Last weekend, I was stressed beyond belief and needed something to occupy my brain, so my friend Carri [Tangent: Seriously, go read her blog now, she's a wordsmith!] invited me to go paint pottery with her and her sweet daughter at Third Coast Clay. located in The Factory in Franklin [Tangent: I love a good art and/or craft, so why have I never gone to one of these places before? I have definitely painted pottery before, but it was always a misshapen coil pot from high school art class. In those pieces, the artful glaze application technique was somewhat lost, because the vessel itself looked akin to a pile of shiny purple turds.] Because I am a fan of anything that involves a plethora of colors and brushes, I pretty much loved the whole experience and found it extremely relaxing. My mother came with us and she was all, "I wanna come back every week!"
Since I have a tendency to hoard coffee mugs, I opted to really branch into crazytown and paint a soup mug! [Tangent: Woah. Wild card!] Naturally, I could think of only one way to decorate something to hold my chowdah!
Who doesn't love a very outdated Seinfeld reference? I loved it so much, and loved it even more when Carri dropped it off at my house yesterday afternoon [Tangent: My robot car gave out on me the other day, so I am kinda at the mercy of others to run my errands for me while it's at MobilityWorks being diagnosed.] A spin in the kiln made it all shiny, which of course made it look more polished and less like a pinterest project gone sour.

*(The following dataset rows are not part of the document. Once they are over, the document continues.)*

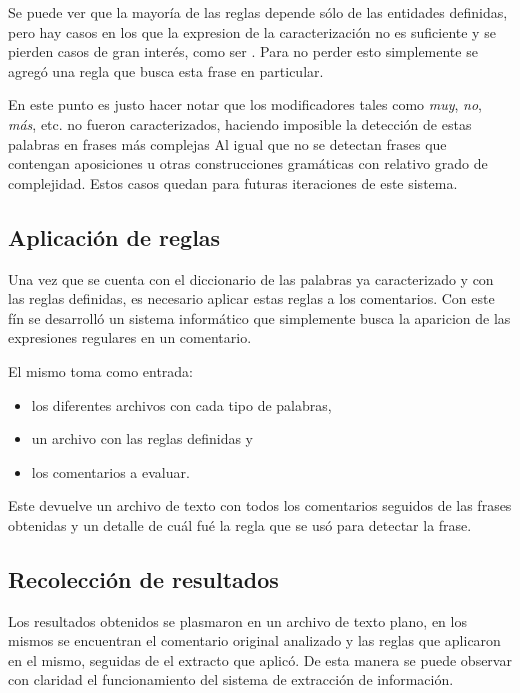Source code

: Se puede ver que la mayoría de las reglas depende sólo de las entidades definidas, pero hay casos en los que la expresion de la caracterización no es suficiente y se pierden casos de gran interés, como ser . Para no perder esto simplemente se agregó una regla que busca esta frase en particular.

En este punto es justo hacer notar que los modificadores tales como \emph{muy}, \emph{no}, \emph{más}, etc. no fueron caracterizados, haciendo imposible la detección de estas palabras en frases más complejas  Al igual que no se detectan frases que contengan aposiciones u otras construcciones gramáticas con relativo grado de complejidad. Estos casos quedan para futuras iteraciones de este sistema.

\subsection{Aplicación de reglas}

Una vez que se cuenta con el diccionario de las palabras ya caracterizado y con las reglas definidas, es necesario aplicar estas reglas a los comentarios. Con este fín se desarrolló un sistema informático que simplemente busca la aparicion de las expresiones regulares en un comentario.

El mismo toma como entrada:
\begin{itemize}
\item los diferentes archivos con cada tipo de palabras,
\item un archivo con las reglas definidas y
\item los comentarios a evaluar.
\end{itemize}

Este devuelve un archivo de texto con todos los comentarios seguidos de las frases obtenidas y un detalle de cuál fué la regla que se usó para detectar la frase.

\subsection{Recolección de resultados}

Los resultados obtenidos se plasmaron en un archivo de texto plano, en los mismos se encuentran el comentario original analizado y las reglas que aplicaron en el mismo, seguidas de el extracto que aplicó.
De esta manera se puede observar con claridad el funcionamiento del sistema de extracción de información.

As she dropped my cute little potbellied mug off at my house, Carri told me that the girls that worked there had hidden it in the back and turned it towards the wall upside down, like the red headed stepchild of the pottery circuit. After presenting them with my receipt and talking to about 3 different individuals to locate my piece, they finally asked my pal to describe it for them. The young girls that were working there looked unsettled after Carri explained it was the one that said "Soup Nazi" on the front, and they promptly found it sitting in the proverbial "time out" corner. [Tangent: Apparently, I'm realizing that if you were born in the 90s, a Seinfeld reference may be lost on you. The cashier likely was horrifed imagining it belonged to a proud anti-semite who really loves chili. Trust my piece was adorned with polka dots and swirls and not swastikas, so I thought the intent was clearly playful and not racist.] It made me feel extremely ancient to think there is a generation of people that will not understand pop culture references. Seinfeld it still on in reruns, kiddos! Turn off Pretty Little Liars, and get cultured.